Боярин (СИ) - Галкин Роман - Страница 9
- Предыдущая
- 9/52
- Следующая
— Дмитрий, ты куда направился? — слышу за спиной голос Петра Александровича и обнаруживаю себя выходящим из комнаты в коридор.
Оказывается лунатить можно не только во сне, но и в задумчивости. Куда я, в самом деле? Понимаю, что захотел пить и отправился к принесенному ковшику, причем сделал это автоматически, не отвлекаясь от размышлений. Не окликни меня князь, сходил бы попил, вернулся бы назад и не вспомнил бы об этом.
— Пить хочу. Горит после вчерашнего, — честно признаюсь, обернувшись к долговязому.
— Смотри, с утра не напейся. Мне с тобою с трезвым поговорить интерес имеется.
— Да я воды, — обещаю и выхожу в коридор. Мимо проходит широкоплечий мужик, тоже, небось, какой-нибудь боярин. Он мимоходом дружески мне подмигивает и хлопает по плечу. Похоже, у меня вчера появилось много новых знакомых. Вот только я почти никого не помню. И ничего.
Вижу выходящего из комнаты одного из братьев Соболевых. В руке у него мой ковшик. Он сходу выплескивает его содержимое в лицо все еще валяющегося второго диверсанта. Оказывается, тот оклемался и начал подавать признаки жизни. Крепкая у него голова оказалась, как у того чукчи, что выпал из самолета, переломал руки-ноги и радовался, что мозгов нет, а то еще и сотрясение мозга мог бы получить.
Вид опустевшего ковшика заставил жажду усилиться, и я побрел вниз, к спасительной кадке.
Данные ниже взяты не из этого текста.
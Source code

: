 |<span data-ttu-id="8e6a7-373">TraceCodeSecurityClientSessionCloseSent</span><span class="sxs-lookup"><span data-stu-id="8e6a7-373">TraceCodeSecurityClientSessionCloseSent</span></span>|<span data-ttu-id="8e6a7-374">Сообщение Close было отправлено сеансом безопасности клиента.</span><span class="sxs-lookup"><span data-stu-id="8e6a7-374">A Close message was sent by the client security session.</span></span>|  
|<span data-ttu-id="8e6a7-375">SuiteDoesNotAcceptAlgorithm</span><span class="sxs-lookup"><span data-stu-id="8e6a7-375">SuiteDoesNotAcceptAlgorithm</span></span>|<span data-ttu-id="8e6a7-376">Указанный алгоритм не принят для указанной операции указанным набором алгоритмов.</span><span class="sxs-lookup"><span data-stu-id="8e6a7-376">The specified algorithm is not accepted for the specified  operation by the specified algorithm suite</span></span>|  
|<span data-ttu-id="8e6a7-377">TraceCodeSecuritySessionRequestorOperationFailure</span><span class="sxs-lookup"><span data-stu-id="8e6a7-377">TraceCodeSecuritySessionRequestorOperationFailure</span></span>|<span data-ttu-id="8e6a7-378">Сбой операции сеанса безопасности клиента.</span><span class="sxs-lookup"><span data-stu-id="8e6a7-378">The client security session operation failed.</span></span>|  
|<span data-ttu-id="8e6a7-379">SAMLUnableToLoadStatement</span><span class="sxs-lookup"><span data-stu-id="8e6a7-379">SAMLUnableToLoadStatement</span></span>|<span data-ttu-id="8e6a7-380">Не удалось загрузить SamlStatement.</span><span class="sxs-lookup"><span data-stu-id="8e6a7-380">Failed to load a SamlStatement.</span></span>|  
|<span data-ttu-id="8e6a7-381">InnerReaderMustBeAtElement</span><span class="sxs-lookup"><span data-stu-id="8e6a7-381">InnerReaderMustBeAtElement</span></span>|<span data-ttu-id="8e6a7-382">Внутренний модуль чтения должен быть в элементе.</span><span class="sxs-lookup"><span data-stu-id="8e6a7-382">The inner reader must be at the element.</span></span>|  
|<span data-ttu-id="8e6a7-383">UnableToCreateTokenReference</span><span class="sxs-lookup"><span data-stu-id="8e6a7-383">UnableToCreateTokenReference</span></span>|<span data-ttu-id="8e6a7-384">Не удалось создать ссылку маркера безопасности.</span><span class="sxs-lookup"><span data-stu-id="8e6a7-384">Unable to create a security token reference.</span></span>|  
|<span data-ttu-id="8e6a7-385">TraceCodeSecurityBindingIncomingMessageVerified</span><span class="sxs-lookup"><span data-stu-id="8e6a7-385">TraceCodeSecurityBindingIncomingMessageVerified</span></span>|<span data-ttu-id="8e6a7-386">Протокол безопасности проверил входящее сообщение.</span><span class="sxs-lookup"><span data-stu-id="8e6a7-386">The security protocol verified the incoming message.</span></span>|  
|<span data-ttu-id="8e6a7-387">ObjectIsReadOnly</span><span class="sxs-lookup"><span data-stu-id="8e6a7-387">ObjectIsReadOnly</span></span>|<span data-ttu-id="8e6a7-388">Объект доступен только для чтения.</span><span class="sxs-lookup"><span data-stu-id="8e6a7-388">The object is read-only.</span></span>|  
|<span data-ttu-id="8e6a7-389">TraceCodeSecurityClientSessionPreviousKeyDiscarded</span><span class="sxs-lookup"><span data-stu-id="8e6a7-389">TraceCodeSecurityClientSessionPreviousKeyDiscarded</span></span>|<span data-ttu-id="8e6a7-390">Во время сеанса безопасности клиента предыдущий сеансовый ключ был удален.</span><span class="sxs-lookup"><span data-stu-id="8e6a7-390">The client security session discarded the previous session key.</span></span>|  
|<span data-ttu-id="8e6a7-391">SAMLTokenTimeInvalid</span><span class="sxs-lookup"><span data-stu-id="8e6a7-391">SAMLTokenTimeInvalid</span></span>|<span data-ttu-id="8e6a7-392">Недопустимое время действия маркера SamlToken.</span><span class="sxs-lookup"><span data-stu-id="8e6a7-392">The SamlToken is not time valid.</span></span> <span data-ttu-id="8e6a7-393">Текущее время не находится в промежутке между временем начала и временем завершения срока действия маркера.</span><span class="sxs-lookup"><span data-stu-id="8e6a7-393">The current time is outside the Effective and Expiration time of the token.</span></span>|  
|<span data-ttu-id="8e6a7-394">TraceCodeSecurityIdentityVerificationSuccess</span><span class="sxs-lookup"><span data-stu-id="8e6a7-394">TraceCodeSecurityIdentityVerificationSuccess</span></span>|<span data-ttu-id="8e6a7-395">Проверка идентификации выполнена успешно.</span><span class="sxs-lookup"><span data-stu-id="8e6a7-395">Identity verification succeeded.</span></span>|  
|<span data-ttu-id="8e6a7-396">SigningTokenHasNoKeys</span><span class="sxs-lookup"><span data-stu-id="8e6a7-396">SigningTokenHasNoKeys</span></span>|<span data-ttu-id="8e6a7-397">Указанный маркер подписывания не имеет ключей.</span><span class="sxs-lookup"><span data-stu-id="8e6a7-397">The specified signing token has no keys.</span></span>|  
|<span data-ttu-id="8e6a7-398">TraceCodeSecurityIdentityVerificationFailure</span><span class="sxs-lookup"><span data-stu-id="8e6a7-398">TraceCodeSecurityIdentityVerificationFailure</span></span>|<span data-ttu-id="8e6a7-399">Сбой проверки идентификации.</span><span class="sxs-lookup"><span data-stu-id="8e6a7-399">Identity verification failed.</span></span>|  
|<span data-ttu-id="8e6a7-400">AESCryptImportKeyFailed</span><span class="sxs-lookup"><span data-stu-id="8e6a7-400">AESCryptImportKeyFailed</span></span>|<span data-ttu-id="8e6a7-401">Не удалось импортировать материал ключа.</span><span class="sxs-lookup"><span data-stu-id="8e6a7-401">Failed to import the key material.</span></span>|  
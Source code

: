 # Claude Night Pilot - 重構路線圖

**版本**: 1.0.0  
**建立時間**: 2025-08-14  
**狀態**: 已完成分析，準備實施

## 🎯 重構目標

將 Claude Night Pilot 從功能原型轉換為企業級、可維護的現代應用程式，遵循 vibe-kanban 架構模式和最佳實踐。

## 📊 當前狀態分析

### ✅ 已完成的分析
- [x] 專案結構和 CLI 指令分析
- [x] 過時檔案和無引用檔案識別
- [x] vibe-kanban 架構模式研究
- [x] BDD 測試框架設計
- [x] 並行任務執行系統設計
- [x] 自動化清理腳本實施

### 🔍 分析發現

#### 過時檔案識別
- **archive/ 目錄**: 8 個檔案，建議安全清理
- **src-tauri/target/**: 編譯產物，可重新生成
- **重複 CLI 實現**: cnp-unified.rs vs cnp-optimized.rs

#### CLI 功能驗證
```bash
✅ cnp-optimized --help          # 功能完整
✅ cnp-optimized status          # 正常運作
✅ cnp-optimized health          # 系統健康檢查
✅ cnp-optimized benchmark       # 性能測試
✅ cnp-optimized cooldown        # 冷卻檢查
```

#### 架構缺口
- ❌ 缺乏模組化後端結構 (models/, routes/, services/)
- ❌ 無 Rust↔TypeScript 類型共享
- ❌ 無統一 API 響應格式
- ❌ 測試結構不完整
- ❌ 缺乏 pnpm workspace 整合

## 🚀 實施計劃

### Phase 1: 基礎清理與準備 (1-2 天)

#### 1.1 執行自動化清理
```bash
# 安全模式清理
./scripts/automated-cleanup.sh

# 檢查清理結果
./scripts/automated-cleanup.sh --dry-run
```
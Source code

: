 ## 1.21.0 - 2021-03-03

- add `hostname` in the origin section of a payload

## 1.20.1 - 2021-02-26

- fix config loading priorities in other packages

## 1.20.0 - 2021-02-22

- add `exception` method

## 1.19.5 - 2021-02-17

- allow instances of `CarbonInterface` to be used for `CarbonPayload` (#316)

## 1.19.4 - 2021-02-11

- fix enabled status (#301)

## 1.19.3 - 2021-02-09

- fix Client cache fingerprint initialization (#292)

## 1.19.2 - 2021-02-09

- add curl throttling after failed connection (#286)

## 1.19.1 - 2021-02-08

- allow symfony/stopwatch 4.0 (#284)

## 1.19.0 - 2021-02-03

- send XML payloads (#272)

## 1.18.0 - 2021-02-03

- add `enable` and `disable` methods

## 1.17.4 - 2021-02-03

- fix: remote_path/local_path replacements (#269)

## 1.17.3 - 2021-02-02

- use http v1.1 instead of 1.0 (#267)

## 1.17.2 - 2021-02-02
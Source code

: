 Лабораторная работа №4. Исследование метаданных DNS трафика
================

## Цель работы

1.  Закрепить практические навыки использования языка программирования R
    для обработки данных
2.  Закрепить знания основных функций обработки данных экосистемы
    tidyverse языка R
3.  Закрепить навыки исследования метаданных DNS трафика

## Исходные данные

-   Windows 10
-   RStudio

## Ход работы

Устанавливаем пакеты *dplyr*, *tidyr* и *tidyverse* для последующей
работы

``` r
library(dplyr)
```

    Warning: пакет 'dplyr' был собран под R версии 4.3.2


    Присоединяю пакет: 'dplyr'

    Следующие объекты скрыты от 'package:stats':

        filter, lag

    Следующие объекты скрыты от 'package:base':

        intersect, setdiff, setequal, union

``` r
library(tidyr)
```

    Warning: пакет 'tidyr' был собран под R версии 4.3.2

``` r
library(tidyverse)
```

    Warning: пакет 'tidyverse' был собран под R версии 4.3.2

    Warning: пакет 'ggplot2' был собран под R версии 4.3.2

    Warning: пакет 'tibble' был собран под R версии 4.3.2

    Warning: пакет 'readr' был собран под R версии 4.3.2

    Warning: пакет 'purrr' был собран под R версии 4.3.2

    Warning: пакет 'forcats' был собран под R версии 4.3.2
У входных дверей стоит караульный. На полу, рядом со столом лежат три тела, накрытые каким-то пологом, типа мешковины. Из-за печи доносится всхлипывание. Кадка, к моему разочарованию, оказывается пуста. Обернувшись, вижу вчерашнюю девку, сидящую на низкой лавке и плачущую в ладошки. Подхожу к ней за печь и трогаю за плечо.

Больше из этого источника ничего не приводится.